Words timestamps [HELP] #37

Open RaulKite opened 1 year ago

RaulKite commented 1 year ago

I'm not able to get the transcription with words timestamps. Only sentences timestamps.

If this possible with whisper-jax?

Thanks

sanchit-gandhi commented 1 year ago

Hey @RaulKite! Not yet - since this is a fairly new Whisper feature, we first need to add this into Hugging Face Transformers, and then propagate the changes on to Whisper JAX. Hoping to have these as soon as possible

anindyagupta commented 1 year ago

First off kudos on this achievement- we use google speech and AWS both but this is just stellar performance!

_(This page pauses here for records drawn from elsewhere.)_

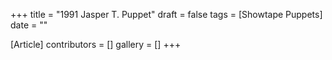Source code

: +++
title = "1991 Jasper T. Puppet"
draft = false
tags = [Showtape Puppets]
date = ""

[Article]
contributors = []
gallery = []
+++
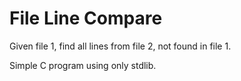 # File Line Compare

Given file 1, find all lines from file 2, not found in file 1. 

Simple C program using only stdlib.
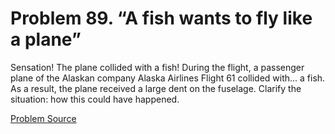 # Problem 89. “A fish wants to fly like a plane”

Sensation! The plane collided with a fish! During the flight, a passenger plane of the Alaskan company Alaska Airlines Flight 61 collided with... a fish. As a result, the plane received a large dent on the fuselage. Clarify the situation: how this could have happened.

[Problem Source](https://www.trizland.ru/tasks/1665/)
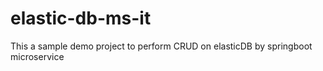 # elastic-db-ms-it
This a sample demo project to perform CRUD on elasticDB by springboot microservice
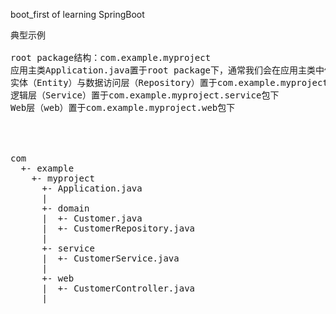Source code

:boot_first of learning SpringBoot

<pre>
典型示例

root package结构：com.example.myproject
应用主类Application.java置于root package下，通常我们会在应用主类中做一些框架配置扫描等配置，我们放在root package下可以帮助程序减少手工配置来加载到我们希望被Spring加载的内容
实体（Entity）与数据访问层（Repository）置于com.example.myproject.domain包下
逻辑层（Service）置于com.example.myproject.service包下
Web层（web）置于com.example.myproject.web包下

<br>

com
  +- example
    +- myproject
      +- Application.java
      |
      +- domain
      |  +- Customer.java
      |  +- CustomerRepository.java
      |
      +- service
      |  +- CustomerService.java
      |
      +- web
      |  +- CustomerController.java
      |
</pre>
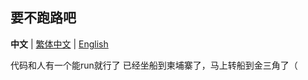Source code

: ## 要不跑路吧

**中文** | [繁体中文](README_zh_TW.md) | [English](README_en-US.md)

代码和人有一个能run就行了
已经坐船到柬埔寨了，马上转船到金三角了（
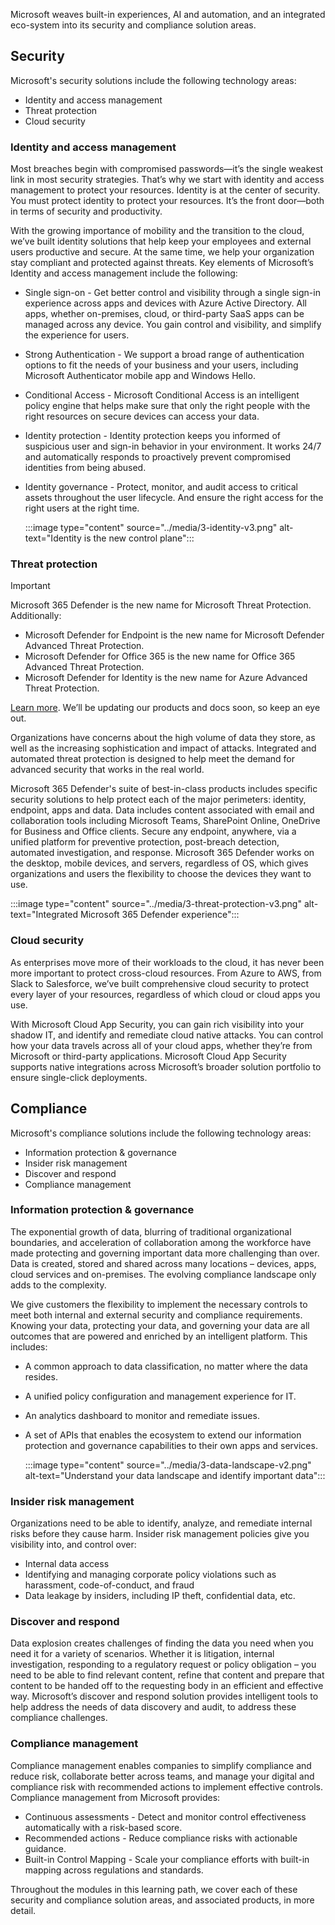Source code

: Microsoft weaves built-in experiences, AI and automation, and an integrated eco-system into its security and compliance solution areas.


## Security
Microsoft's security solutions include the following technology areas:

* Identity and access management
* Threat protection
* Cloud security 

### Identity and access management
Most breaches begin with compromised passwords—it’s the single weakest link in most security strategies. That’s why we start with identity and access management to protect your resources. Identity is at the center of security. You must protect identity to protect your resources. It’s the front door—both in terms of security and productivity.  

With the growing importance of mobility and the transition to the cloud, we’ve built identity solutions that help keep your employees and external users productive and secure. At the same time, we help your organization stay compliant and protected against threats. Key elements of Microsoft’s Identity and access management include the following:
* Single sign-on - Get better control and visibility through a single sign-in experience across apps and devices with Azure Active Directory. All apps, whether on-premises, cloud, or third-party SaaS apps can be managed across any device. You gain control and visibility, and simplify the experience for users.
* Strong Authentication - We support a broad range of authentication options to fit the needs of your business and your users, including Microsoft Authenticator mobile app and Windows Hello.
* Conditional Access - Microsoft Conditional Access is an intelligent policy engine that helps make sure that only the right people with the right resources on secure devices can access your data.
* Identity protection - Identity protection keeps you informed of suspicious user and sign-in behavior in your environment. It works 24/7 and automatically responds to proactively prevent compromised identities from being abused. 
* Identity governance - Protect, monitor, and audit access to critical assets throughout the user lifecycle. And ensure the right access for the right users at the right time.

   :::image type="content" source="../media/3-identity-v3.png" alt-text="Identity is the new control plane":::

### Threat protection

> [!IMPORTANT]
> Microsoft 365 Defender is the new name for Microsoft Threat Protection.  Additionally:  
>* Microsoft Defender for Endpoint is the new name for Microsoft Defender Advanced Threat Protection.
>* Microsoft Defender for Office 365 is the new name for Office 365 Advanced Threat Protection.
>* Microsoft Defender for Identity is the new name for Azure Advanced Threat Protection.
>  
> [Learn more](https://www.microsoft.com/security/blog/?p=91813). We’ll be updating our products and docs soon, so keep an eye out. 

Organizations have concerns about the high volume of data they store, as well as the increasing sophistication and impact of attacks. Integrated and automated threat protection is designed to help meet the demand for advanced security that works in the real world.

Microsoft 365 Defender's suite of best-in-class products includes specific security solutions to help protect each of the major perimeters: identity, endpoint, apps and data. Data includes content associated with email and collaboration tools including Microsoft Teams, SharePoint Online, OneDrive for Business and Office clients.  Secure any endpoint, anywhere, via a unified platform for preventive protection, post-breach detection, automated investigation, and response. Microsoft 365 Defender works on the desktop, mobile devices, and servers, regardless of OS, which gives organizations and users the flexibility to choose the devices they want to use.

:::image type="content" source="../media/3-threat-protection-v3.png" alt-text="Integrated Microsoft 365 Defender experience":::

### Cloud security
As enterprises move more of their workloads to the cloud, it has never been more important to protect cross-cloud resources. From Azure to AWS, from Slack to Salesforce, we’ve built comprehensive cloud security to protect every layer of your resources, regardless of which cloud or cloud apps you use.  

With Microsoft Cloud App Security, you can gain rich visibility into your shadow IT, and identify and remediate cloud native attacks. You can control how your data travels across all of your cloud apps, whether they’re from Microsoft or third-party applications.  Microsoft Cloud App Security supports native integrations across Microsoft’s broader solution portfolio to ensure single-click deployments.

## Compliance

Microsoft's compliance solutions include the following technology areas:

* Information protection & governance
* Insider risk management
* Discover and respond
* Compliance management

### Information protection & governance
The exponential growth of data, blurring of traditional organizational boundaries, and acceleration of collaboration among the workforce have made protecting and governing important data more challenging than over. Data is created, stored and shared across many locations – devices, apps, cloud services and on-premises. The evolving compliance landscape only adds to the complexity. 

We give customers the flexibility to implement the necessary controls to meet both internal and external security and compliance requirements. Knowing your data, protecting your data, and governing your data are all outcomes that are powered and enriched by an intelligent platform. This includes:

* A common approach to data classification, no matter where the data resides.
* A unified policy configuration and management experience for IT.
* An analytics dashboard to monitor and remediate issues.
* A set of APIs that enables the ecosystem to extend our information protection and governance capabilities to their own apps and services. 

  :::image type="content" source="../media/3-data-landscape-v2.png" alt-text="Understand your data landscape and identify important data":::

### Insider risk management
Organizations need to be able to identify, analyze, and remediate internal risks before they cause harm.  Insider risk management policies give you visibility into, and control over:
* Internal data access
* Identifying and managing corporate policy violations such as harassment, code-of-conduct, and fraud
* Data leakage by insiders, including IP theft, confidential data, etc.

### Discover and respond 
Data explosion creates challenges of finding the data you need when you need it for a variety of scenarios.  Whether it is litigation, internal investigation, responding to a regulatory request or policy obligation – you need to be able to find relevant content, refine that content and prepare that content to be handed off to the requesting body in an efficient and effective way.  Microsoft’s discover and respond solution provides intelligent tools to help address the needs of data discovery and audit, to address these compliance challenges.

### Compliance management
Compliance management enables companies to simplify compliance and reduce risk, collaborate better across teams, and manage your digital and compliance risk with recommended actions to implement effective controls.  Compliance management from Microsoft provides:
* Continuous assessments - Detect and monitor control effectiveness automatically with a risk-based score.
* Recommended actions - Reduce compliance risks with actionable guidance.
* Built-in Control Mapping - Scale your compliance efforts with built-in mapping across regulations and standards.

Throughout the modules in this learning path, we cover each of these security and compliance solution areas, and associated products, in more detail.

  1. Quick question on the above - is there a timeline for the word time stamps? word time stamps are critical to play video with transcripts and all ASR systems provide it. We are considering using this in production replacing AWS but without word time stamps that might not be possible - if you can provide a timeline we would appreciate it a lot.
  2. And is there a way to detect uh, um in the speech - it will be highly beneficial for educational purposes.
sanchit-gandhi commented 1 year ago

Hey @anindyagupta - if anyone in the community would like to take a stab at adding word-level timestamps to 🤗 Transformers I'd be happy to guide the integration process and review PRs! Otherwise, I'm hoping to see to it by maybe next week. The full integration might take ~1.5-2 weeks?

This would be possible through prompting (an ongoing PR in 🤗 Transformers: https://github.com/huggingface/transformers/pull/22496). Again, once this is merged I'll propagate it on to Whisper JAX ASAP!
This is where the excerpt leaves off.